Lines that include "section" make up the answer; copy all of them from the data below.

___ INFORMATION SHOWN

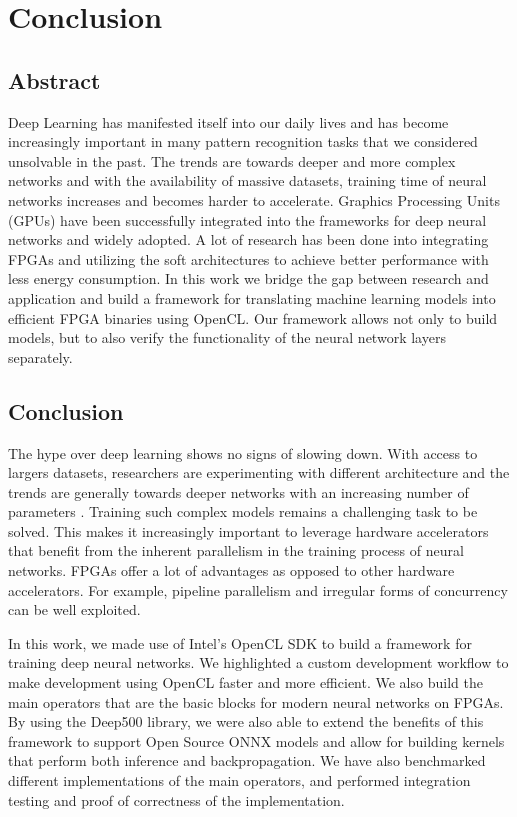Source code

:
\chapter{Conclusion} %

\label{Chapter6} %



\section{Abstract}

Deep Learning has manifested itself into our daily lives and has become increasingly important in many pattern recognition tasks that we considered unsolvable in the past. The trends are towards deeper and more complex networks and with the availability of massive datasets, training time of neural networks increases and becomes harder to accelerate. Graphics Processing Units (GPUs) have been successfully integrated into the frameworks for deep neural networks and widely adopted. A lot of research has been done into integrating FPGAs and utilizing the soft architectures to achieve better performance with less energy consumption. In this work we bridge the gap between research and application and build a framework for translating machine learning models into efficient FPGA binaries using OpenCL. Our framework allows not only to build models, but to also verify the functionality of the neural network layers separately. 
 

\section{Conclusion}

The hype over deep learning shows no signs of slowing down. With access to largers datasets, researchers are experimenting with different architecture and the trends are generally towards deeper networks with an increasing number of parameters \citep{ddl}. Training such complex models remains a challenging task to be solved. This makes it increasingly important to leverage hardware accelerators that benefit from the inherent parallelism in the training process of neural networks. FPGAs offer a lot of advantages as opposed to other hardware accelerators. For example, pipeline parallelism and irregular forms of concurrency can be well exploited.

In this work, we made use of Intel's OpenCL SDK to build a framework for training deep neural networks. We highlighted a custom development workflow to make development using OpenCL faster and more efficient. We also build the main operators that are the basic blocks for modern neural networks on FPGAs. By using the Deep500 library, we were also able to extend the benefits of this framework to support Open Source ONNX models and allow for building kernels that perform both inference and backpropagation. We have also benchmarked different implementations of the main operators, and performed integration testing and proof of correctness of the implementation.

______

## EXERCISE ANSWER
\section{Abstract}
\section{Conclusion}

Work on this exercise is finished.